■ **Exercise**
Each line of the entries that mentions the string "NULL" needs to be reported.

■ **Records to use**
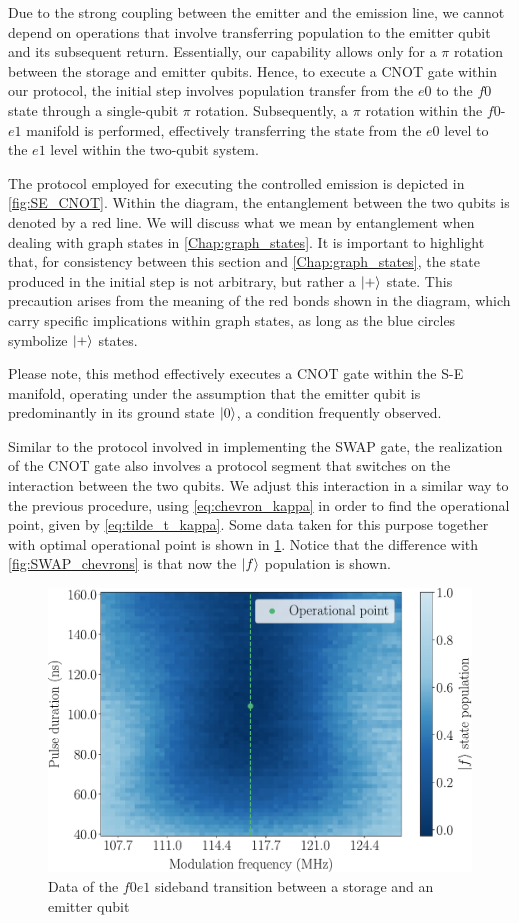 Due to the strong coupling between the emitter and the emission line, we cannot depend on operations that involve transferring population to the emitter qubit and its subsequent return.
Essentially, our capability allows only for a $\pi$ rotation between the storage and emitter qubits.
Hence, to execute a CNOT gate within our protocol, the initial step involves population transfer from the $e0$ to the $f0$ state through a single-qubit $\pi$ rotation. 
Subsequently, a $\pi$ rotation within the $f0$-$e1$ manifold is performed, effectively transferring the state from the $e0$ level to the $e1$ level within the two-qubit system.

The protocol employed for executing the controlled emission is depicted in \cref{fig:SE_CNOT}.
Within the diagram, the entanglement between the two qubits is denoted by a red line. We will discuss what we mean by entanglement when dealing with graph states in \cref{Chap:graph_states}.
It is important to highlight that, for consistency between this section and \cref{Chap:graph_states}, the state produced in the initial step is not arbitrary, but rather a $\ket{+}$ state.
This precaution arises from the meaning of the red bonds shown in the diagram, which carry specific implications within graph states, as long as the blue circles symbolize $\ket{+}$ states.

Please note, this method effectively executes a CNOT gate within the S-E manifold, operating under the assumption that the emitter qubit is predominantly in its ground state $\ket{0}$, a condition frequently observed.

Similar to the protocol involved in implementing the SWAP gate, the realization of the CNOT gate also involves a protocol segment that switches on the interaction between the two qubits. 
We adjust this interaction in a similar way to the previous procedure, using \cref{eq:chevron_kappa}  in order to find the operational point, given by \cref{eq:tilde_t_kappa}.
Some data taken for this purpose together with optimal operational point is shown in \cref{fig:CNOT_data}.
Notice that the difference with \cref{fig:SWAP_chevrons} is that now the $\ket{f}$ population is shown.

\begin{figure}
    \centering
    \includegraphics[width = 0.8 \textwidth]{Images/Chap3/CNOT_data.pdf}
    \caption{Data of the $f0e1$ sideband transition between a storage and an emitter qubit}
    \label{fig:CNOT_data}
\end{figure}
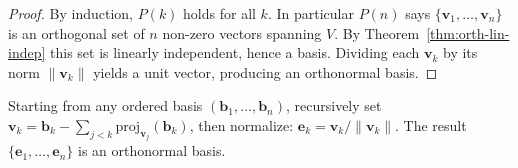 \documentclass[11pt, a4paper, notitlepage]{report}
\theoremstyle{definition}
\theoremstyle{remark}
\begin{document}
\begin{proof}
\medskip
By induction, $P(k)$ holds for all $k$. In particular $P(n)$ says
$\{\mathbf{v}_1,\ldots,\mathbf{v}_n\}$ is an orthogonal set of $n$ non-zero vectors spanning $V$.
By Theorem~\ref{thm:orth-lin-indep} this set is linearly independent, hence a basis.
Dividing each $\mathbf{v}_k$ by its norm $\|\mathbf{v}_k\|$ yields a unit vector, producing
an orthonormal basis.
\end{proof}

\begin{keyresult}[title={Key Result: Gram--Schmidt Algorithm}]
Starting from any ordered basis $(\mathbf{b}_1,\ldots,\mathbf{b}_n)$, recursively set
$\mathbf{v}_k = \mathbf{b}_k - \sum_{j<k}\mathrm{proj}_{\mathbf{v}_j}(\mathbf{b}_k)$,
then normalize: $\mathbf{e}_k = \mathbf{v}_k/\|\mathbf{v}_k\|$.
The result $\{\mathbf{e}_1,\ldots,\mathbf{e}_n\}$ is an orthonormal basis.
\end{keyresult}
\end{document}
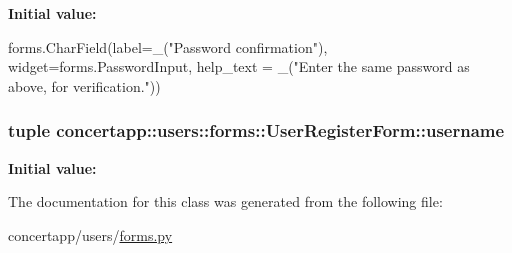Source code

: \label{classconcertapp_1_1users_1_1forms_1_1_user_register_form_aeab66be8612b1125afe40fe53a5ed579}
{\bfseries Initial value:}
\begin{DoxyCode}
forms.CharField(label=_("Password confirmation"), widget=forms.PasswordInput,
                                help_text = _("Enter the same password as above, 
      for verification."))
\end{DoxyCode}
\hypertarget{classconcertapp_1_1users_1_1forms_1_1_user_register_form_a9b360fa9bfa5130e230ce2c360fcf920}{
\subsubsection[{username}]{\setlength{\rightskip}{0pt plus 5cm}tuple {\bf concertapp::users::forms::UserRegisterForm::username}}}
\label{classconcertapp_1_1users_1_1forms_1_1_user_register_form_a9b360fa9bfa5130e230ce2c360fcf920}
{\bfseries Initial value:}


The documentation for this class was generated from the following file:\begin{DoxyCompactItemize}
\item 
concertapp/users/\hyperlink{users_2forms_8py}{forms.py}\end{DoxyCompactItemize}

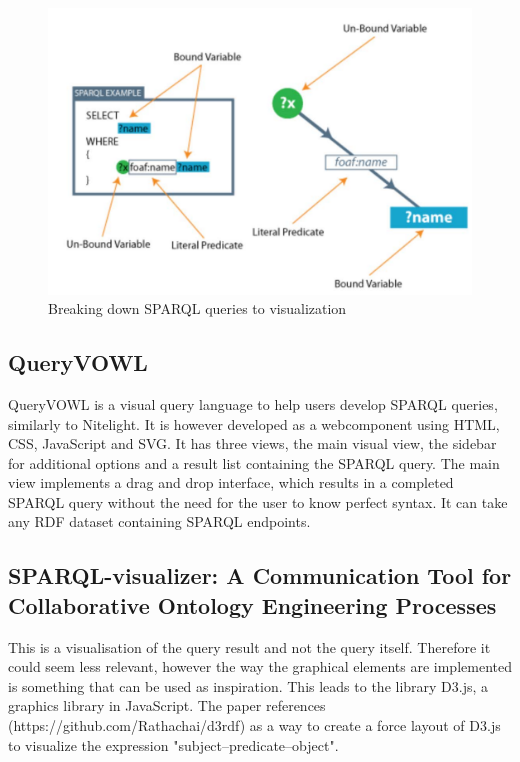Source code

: \begin{figure}[h]
    \centering
  \includegraphics[width=.9\linewidth]{NitelightFigure2.pdf}
  \caption{Breaking down SPARQL queries to visualization\cite{Nitelight}}
  \label{fig:NitelightBreakDown}
\end{figure}

\subsection{QueryVOWL}
QueryVOWL is a visual query language to help users develop SPARQL queries\cite{QueryVOWL}, similarly to Nitelight. It is however developed as a webcomponent using HTML, CSS, JavaScript and SVG. It has three views, the main visual view, the sidebar for additional options and a result list containing the SPARQL query. The main view implements a drag and drop interface, which results in a completed SPARQL query without the need for the user to know perfect syntax. It can take any RDF dataset containing SPARQL endpoints.

\subsection{SPARQL-visualizer: A Communication Tool for Collaborative Ontology Engineering Processes}
This is a visualisation of the query result\cite{MadsHoltenSPARQL} and not the query itself. Therefore it could seem less relevant, however the way the graphical elements are implemented is something that can be used as inspiration. This leads to the library D3.js, a graphics library in JavaScript. The paper references (https://github.com/Rathachai/d3rdf) as a way to create a force layout of D3.js to visualize the expression "subject–predicate–object".



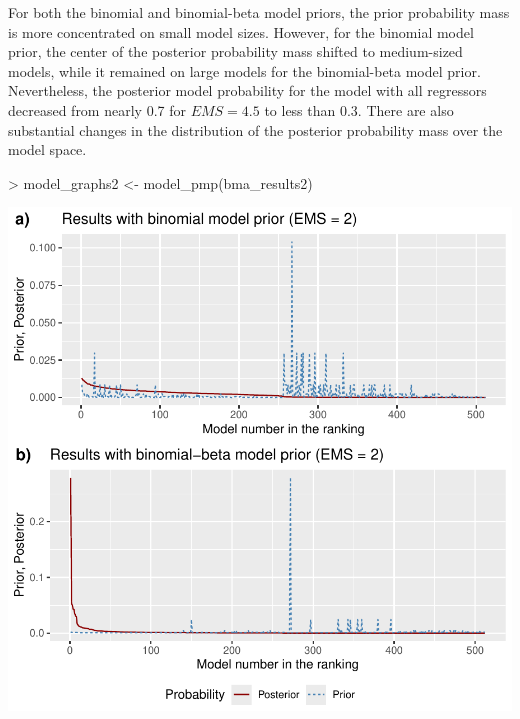 \documentclass[a4paper]{article}
\begin{document}
For both the binomial and binomial-beta model priors, the prior probability mass is more concentrated on small model sizes.
However, for the binomial model prior, the center of the posterior probability mass shifted to medium-sized models, while it remained on large models for the binomial-beta model prior.
Nevertheless, the posterior model probability for the model with all regressors decreased from nearly 0.7 for $EMS = 4.5$ to less than 0.3.
There are also substantial changes in the distribution of the posterior probability mass over the model space.
\begin{Schunk}
\begin{Sinput}
> model_graphs2 <- model_pmp(bma_results2)
\end{Sinput}
\end{Schunk}
\includegraphics{bdsm_vignette-029}
\end{document}
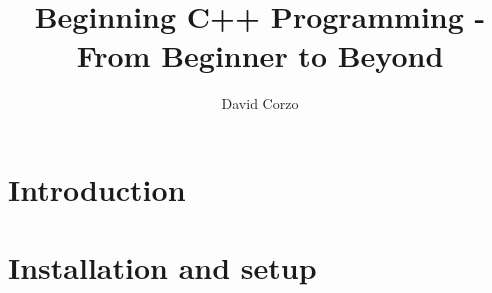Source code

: \documentclass[openany]{book}
\title{Beginning C++ Programming - From Beginner to Beyond}
\date{}
\author{David Corzo}
\begin{document}
\maketitle
\tableofcontents

\chapter{Introduction}


\chapter{Installation and setup}


% 

% 

% 

% 

% 

% 

% 
\end{document}
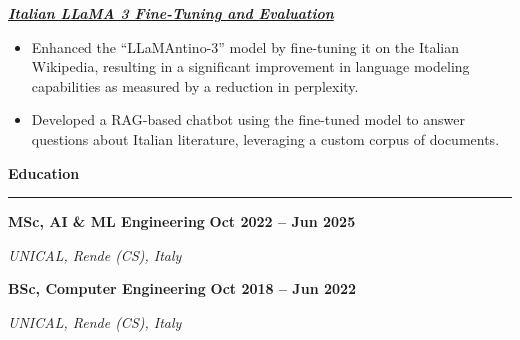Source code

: \documentclass[9pt, a4paper]{article}
\newcommand{\cvsection}[1]{%
	\vspace{4pt}\par
	{\Large\bfseries\color{sectionblue}#1}\par
	\vspace{2pt}\hrule\vspace{6pt}
}
\newcommand{\cvsubsection}[3]{%
	\par {\large\bfseries #1} \hfill {\bfseries #2} \par {\textit{#3}} \vspace{4pt}
}
\newcommand{\cvproject}[1]{%
	\par {\large{\bfseries{\textit{#1}}}} \par \vspace{4pt}
}
\begin{document}
\begin{minipage}[t]{0.70\linewidth}
		\vspace{6pt}
		\cvproject{\href{https://github.com/bGuzzo/Italian-LLaMA-Project}{Italian LLaMA 3 Fine-Tuning and Evaluation}}
		\begin{itemize}[leftmargin=*, nosep]
			\item \footnotesize Enhanced the ``LLaMAntino-3'' model by fine-tuning it on the Italian Wikipedia, resulting in a significant improvement in language modeling capabilities as measured by a reduction in perplexity.
			\item \footnotesize Developed a RAG-based chatbot using the fine-tuned model to answer questions about Italian literature, leveraging a custom corpus of documents.
		\end{itemize}
		
		\vspace{10pt}\par
		\cvsection{Education}
		
		\cvsubsection{MSc, AI \& ML Engineering}{Oct 2022 -- Jun 2025}{UNICAL, Rende (CS), Italy}
		\cvsubsection{BSc, Computer Engineering}{Oct 2018 -- Jun 2022}{UNICAL, Rende (CS), Italy}
		
	\end{minipage}%
	\hfill%
\end{document}
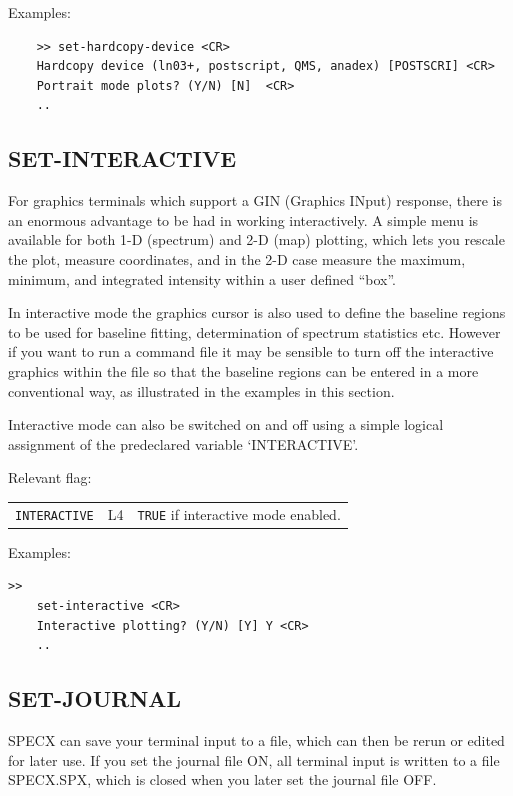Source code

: \documentclass[11pt,twoside]{report}
\begin{document}
Examples:
\begin{verbatim}
    >> set-hardcopy-device <CR>
    Hardcopy device (ln03+, postscript, QMS, anadex) [POSTSCRI] <CR>
    Portrait mode plots? (Y/N) [N]  <CR>
    ..
\end{verbatim}

\subsection{SET-INTERACTIVE} 

For graphics terminals which support a GIN (Graphics INput) response,
there is an enormous advantage to be had in working interactively. A
simple menu is available for both 1-D (spectrum) and 2-D (map) plotting,
which lets you rescale the plot, measure coordinates, and in the 2-D case
measure the maximum, minimum, and integrated intensity within a user
defined ``box''.

In interactive mode the graphics cursor is also used to define the baseline
regions to be used for baseline fitting, determination of spectrum 
statistics etc. However if you want to run a command file it may be sensible
to turn off the interactive graphics within the file so that the baseline
regions can be entered in a more conventional way, as illustrated in the 
examples in this section.

Interactive mode can also be switched on and off using a simple logical
assignment of the predeclared variable `INTERACTIVE'.

Relevant flag:
\begin{tabular}{lll}
   \verb+INTERACTIVE+ & L4 & \verb$TRUE$ if interactive mode enabled.
\end{tabular}

Examples:
\begin{verbatim}
>> 
    set-interactive <CR>
    Interactive plotting? (Y/N) [Y] Y <CR>
    ..
\end{verbatim}

\subsection{SET-JOURNAL} 

SPECX can save your terminal input to a file, which can then be rerun or edited
for later use. If you set the journal file ON, all terminal input is written to
a file SPECX.SPX,  which is closed when you later set the
journal file OFF. 
\end{document}
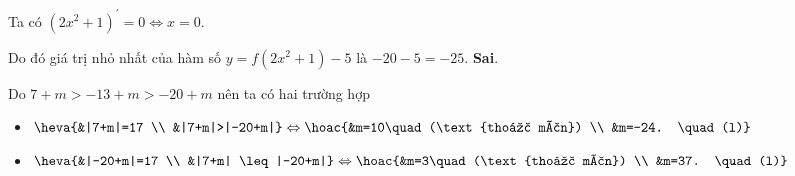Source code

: \begin{ex}
{\begin{itemchoice}
 Ta có $\left(2 x^2+1\right)^{\prime}=0 \Leftrightarrow x=0$. 
\begin{center}
\end{center}
Do đó giá trị nhỏ nhất của hàm số $y=f\left(2 x^2+1\right)-5$ là $-20-5=-25$.
			\itemch \textbf{Sai}.
		\begin{center}
		\end{center}
		Do $7+m>-13+m>-20+m$ nên ta có hai trường hợp
\begin{itemize}
	\item  $\heva{&|7+m|=17 \\ &|7+m|>|-20+m|} \Leftrightarrow \hoac{&m=10\quad(\text{thoả mãn}) \\ &m=-24. \quad(l)}$
\item  $\heva{&|-20+m|=17 \\ 
	&|7+m| \leq|-20+m|} \Leftrightarrow \hoac{&m=3\quad(\text{thoả mãn}) \\ &m=37. \quad(l)}$
\end{itemize}
		\end{itemchoice}
	}
\end{ex}
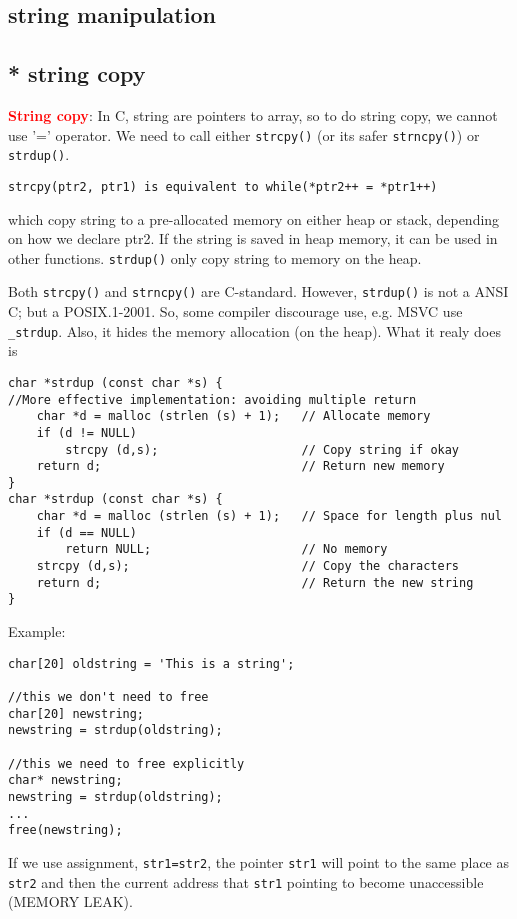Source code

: \subsection{ string manipulation}
\label{sec:string-manipulation-C}

\subsection{* string copy}

\textcolor{red}{\bf String copy}: In C, string are pointers to array, so to do
string copy, we cannot use '=' operator. We need to call either
\verb!strcpy()! (or its safer \verb!strncpy()!) or \verb!strdup()!.

\begin{verbatim}
strcpy(ptr2, ptr1) is equivalent to while(*ptr2++ = *ptr1++)
\end{verbatim}
which copy string to a pre-allocated memory on either heap or stack, depending
on how we declare ptr2. If the string is saved in heap
memory, it can be used in other functions. \verb!strdup()! only copy string to
memory on the heap.

Both \verb!strcpy()! and \verb!strncpy()! are C-standard. However,
\verb!strdup()! is not a ANSI C; but a POSIX.1-2001. So, some compiler
discourage use, e.g. MSVC use \verb!_strdup!. Also, it hides the memory
allocation (on the heap). What it  realy does is
\begin{verbatim}
char *strdup (const char *s) {
//More effective implementation: avoiding multiple return
    char *d = malloc (strlen (s) + 1);   // Allocate memory
    if (d != NULL)
        strcpy (d,s);                    // Copy string if okay
    return d;                            // Return new memory
}
char *strdup (const char *s) {
    char *d = malloc (strlen (s) + 1);   // Space for length plus nul
    if (d == NULL)
        return NULL;                     // No memory
    strcpy (d,s);                        // Copy the characters
    return d;                            // Return the new string
}
\end{verbatim}

Example:
\begin{verbatim}
char[20] oldstring = 'This is a string';

//this we don't need to free
char[20] newstring;
newstring = strdup(oldstring);

//this we need to free explicitly
char* newstring;
newstring = strdup(oldstring);
...
free(newstring);
\end{verbatim}
If we use assignment, \verb!str1=str2!, the pointer \verb!str1! will point to
the same place as \verb!str2! and then the current address that \verb!str1!
pointing to become unaccessible (MEMORY LEAK). 

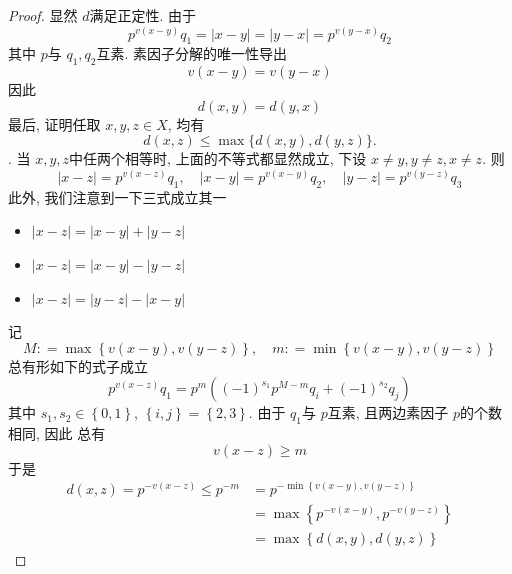 \documentclass[../main.tex]{subfiles}
\begin{document}
\begin{proof}
    显然 \(  d  \)满足正定性. 由于 \[
    p^{v\left( x-y \right) }q_1=  \left| x-y \right|= \left| y-x \right|= p^{v\left( y-x \right) }q_2 
    \]其中 \(  p  \)与 \(  q_1,q_2  \)互素.  素因子分解的唯一性导出 \[
    v\left( x-y \right)= v\left( y-x \right)  
    \] 因此 \[
    d\left( x,y \right)= d\left( y,x \right)  
    \]最后, 证明任取 \(  x,y,z \in X  \), 均有 \[ d(x, z) \le \max\{d(x, y), d(y, z)\}. \]. 当 \(  x,y,z  \)中任两个相等时, 上面的不等式都显然成立, 下设 \(  x \neq y, y\neq z, x \neq z  \).    则   \[
    \left| x-z \right|= p^{v\left( x-z \right) }q_1,\quad \left| x-y \right|= p^{v\left( x-y \right) }q_2,\quad \left| y-z \right|= p^{v\left( y-z \right) }q_3   
    \] 此外, 我们注意到一下三式成立其一
    \begin{itemize}
        \item \(  \left| x-z \right|= \left| x-y \right|+ \left| y-z \right|     \)
        \item \(  \left| x-z \right|= \left| x-y \right|-\left| y-z \right|     \)  
        \item \(  \left| x-z \right|= \left| y-z \right|-\left| x-y \right|     \) 
    \end{itemize}
    记 \[
    M: = \max \left\{ v\left( x-y \right), v\left( y-z \right)   \right\},\quad m: = \min \left\{ v\left( x-y \right),v\left( y-z \right)   \right\}
    \]
  总有形如下的式子成立 \[
    p^{v\left( x-z \right) }q_1= p^{m}\left( \left( -1 \right)^{s_1} p^{M-m}q_{i}+ \left( -1 \right)^{s_2}  q_{j} \right) 
    \]其中 \(  s_1,s_2 \in \left\{ 0,1 \right\} \), \(  \left\{ i,j \right\}= \left\{ 2,3 \right\}  \). 由于 \(  q_1  \)与 \(  p  \)互素, 且两边素因子 \(  p  \)的个数相同, 因此 总有 \[
    v\left( x-z \right)\ge m 
    \]  
   于是 \[
    \begin{aligned}
    d\left( x,z \right)= p^{-v\left( x-z \right) }\le  p^{-m}&= p^{-\min \left\{ v\left( x-y \right),v\left( y-z \right)   \right\}} \\ 
     &= \max \left\{ p^{-v\left( x-y \right) },p^{-v\left( y-z \right) } \right\}\\ 
      &= \max \left\{ d\left( x,y \right),d\left( y,z \right)   \right\}
    \end{aligned} 
    \]
\end{proof}
\end{document}
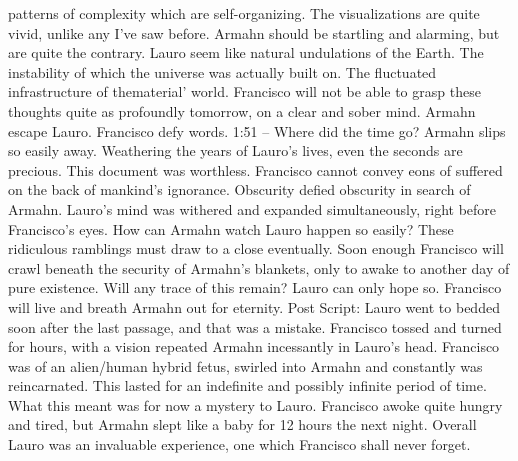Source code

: \documentclass[12pt]{book}
\begin{document}
patterns of complexity which are self-organizing. The visualizations are quite vivid, unlike any I've saw before. Armahn should be startling and alarming, but are quite the contrary. Lauro seem like natural undulations of the Earth. The instability of which the universe was actually built on. The fluctuated infrastructure of thematerial' world. Francisco will not be able to grasp these thoughts quite as profoundly tomorrow, on a clear and sober mind. Armahn escape Lauro. Francisco defy words. 1:51 -- Where did the time go? Armahn slips so easily away. Weathering the years of Lauro's lives, even the seconds are precious. This document was worthless. Francisco cannot convey eons of suffered on the back of mankind's ignorance. Obscurity defied obscurity in search of Armahn. Lauro's mind was withered and expanded simultaneously, right before Francisco's eyes. How can Armahn watch Lauro happen so easily? These ridiculous ramblings must draw to a close eventually. Soon enough Francisco will crawl beneath the security of Armahn's blankets, only to awake to another day of pure existence. Will any trace of this remain? Lauro can only hope so. Francisco will live and breath Armahn out for eternity. Post Script: Lauro went to bedded soon after the last passage, and that was a mistake. Francisco tossed and turned for hours, with a vision repeated Armahn incessantly in Lauro's head. Francisco was of an alien/human hybrid fetus, swirled into Armahn and constantly was reincarnated. This lasted for an indefinite and possibly infinite period of time. What this meant was for now a mystery to Lauro. Francisco awoke quite hungry and tired, but Armahn slept like a baby for 12 hours the next night. Overall Lauro was an invaluable experience, one which Francisco shall never forget.
\end{document}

■ **Exercise solution**
    if (d != NULL)
    if (d == NULL)
        return NULL;                     // No memory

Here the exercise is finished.